Introduction

Severe acute respiratory syndrome coronavirus 2 (SARS-CoV-2), which originated in Wuhan, Hubei Province, China in December 2019, has now become a global pandemic, devastating every corner of the world [1]. Almost every country in the world has been affected by the socioeconomic impact of the disease [2]. Many countries have imposed nationwide lockdown to tackle the disease spread that resulted in unconditional detrimental effect on international economy [3, 4].

Considering the clinical presentations, SARS-CoV-2-associated disease has shown remarkable heterogeneity in its clinical presentation [5, 6]. The wide spectrum of clinical features can be attributed to the fact that SARS-CoV-2 uses angiotensin II, the body’s most abundant receptor protein, as a portal to enter the cell [7]. The symptoms range from mere loss of taste and/or smell sensation with mild cough, usually in young adults, to severe and frequently life-threatening acute respiratory distress syndrome, mostly in older individuals [8]. In the context of classic clinical picture, devastating cardiovascular events have claimed many precious lives with formation of intracardiac thrombus complicating to embolic events [9]. Similarly, myocardial dysfunction and heart failure have been reported in many confirmed cases of coronavirus disease 2019 (COVID-19), in patients with previously normal hemodynamic status [10, 11].

Patients who presented with gastrointestinal symptoms had variable symptoms; whereas some patients developed acute gastroenteritis, others developed fulminant liver dysfunction [12]. Transient elevation in transaminase enzymes was a frequent sign of the disease [12].

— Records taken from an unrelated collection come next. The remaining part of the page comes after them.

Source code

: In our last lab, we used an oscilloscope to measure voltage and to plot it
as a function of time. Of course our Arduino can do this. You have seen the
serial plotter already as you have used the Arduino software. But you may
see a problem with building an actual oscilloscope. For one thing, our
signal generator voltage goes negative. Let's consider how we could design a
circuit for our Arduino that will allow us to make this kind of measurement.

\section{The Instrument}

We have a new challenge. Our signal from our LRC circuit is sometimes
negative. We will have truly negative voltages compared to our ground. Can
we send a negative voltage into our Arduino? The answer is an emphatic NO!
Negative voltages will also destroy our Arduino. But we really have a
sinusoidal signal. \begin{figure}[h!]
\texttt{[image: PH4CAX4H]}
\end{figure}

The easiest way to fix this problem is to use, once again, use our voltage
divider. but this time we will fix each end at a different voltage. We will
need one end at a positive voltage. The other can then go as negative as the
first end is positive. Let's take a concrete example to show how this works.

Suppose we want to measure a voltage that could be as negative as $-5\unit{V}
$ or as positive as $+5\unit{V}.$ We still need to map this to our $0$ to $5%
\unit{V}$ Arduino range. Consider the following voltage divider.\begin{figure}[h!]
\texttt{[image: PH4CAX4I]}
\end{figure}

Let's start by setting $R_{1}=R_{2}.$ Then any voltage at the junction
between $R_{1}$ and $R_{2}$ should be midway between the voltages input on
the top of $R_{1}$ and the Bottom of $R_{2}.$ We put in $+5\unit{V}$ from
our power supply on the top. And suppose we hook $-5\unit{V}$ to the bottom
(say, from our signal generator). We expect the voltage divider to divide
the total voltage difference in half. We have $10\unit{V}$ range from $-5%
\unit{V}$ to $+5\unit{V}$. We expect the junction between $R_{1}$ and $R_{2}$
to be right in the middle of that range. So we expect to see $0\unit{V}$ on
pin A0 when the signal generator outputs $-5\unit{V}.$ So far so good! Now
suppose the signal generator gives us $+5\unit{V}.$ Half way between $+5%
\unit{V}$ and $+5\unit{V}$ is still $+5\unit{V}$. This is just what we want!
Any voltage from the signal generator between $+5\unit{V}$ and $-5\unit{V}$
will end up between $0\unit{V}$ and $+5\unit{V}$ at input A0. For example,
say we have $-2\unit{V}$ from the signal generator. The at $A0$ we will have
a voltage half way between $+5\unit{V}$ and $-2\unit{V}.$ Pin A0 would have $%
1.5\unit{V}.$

Neurological abnormalities have been quite frequent in patients affected by COVID-19, ranging from peripheral nerve dysfunction to life-threatening encephalitis [13]. Many institutions have reported cases of Guillain–Barre Syndrome (GBS) in association with COVID-19. We present a case of AMSAN, a rare and severe variant of GBS, that affected a patient during recovery from COVID-19.

Case presentation

A 61-year-old Afghan gentleman, businessman by profession, presented to a general practitioner with febrile illness associated with generalized body aches and pains, in early May 2020. He was a nonalcoholic and nonsmoker and had no significant past medical or surgical history. On examination, the patient was found to have normal oxygen saturation with normal physical examination findings. Thus, the patient was discharged home with paracetamol and was advised to maintain adequate hydration. During the first week of illness, the clinical progression was fairly controlled, but through the second and third weeks of illness, the patient developed malaise, loss of appetite, distaste, and loss of smell sensation. At that time, the patient’s oxygen saturation was still within normal range with normal hydration status, and the patient was thus continued with the original management plan and was asked to visit hospital if there was any aggravation of symptoms. Through the fourth week of illness, there was aggravation of clinical features with frequent drops in oxygen saturation noted overnight and generalized weakness, and cramps especially in the lower limbs. By the end of the first month of illness, the patient was afebrile with resolution of most of the symptoms including improvement of appetite and return of sense of smell and taste, but the body aches and muscle weakness further aggravated. This was when serological tests were performed for SARS-CoV-2 that showed strong IgG positivity with negative reaction for IgM, presented in Table 2. The patient had normal d-dimer, elevated C-reactive protein (23 mg/L), normal liver enzymes, and normal renal profile.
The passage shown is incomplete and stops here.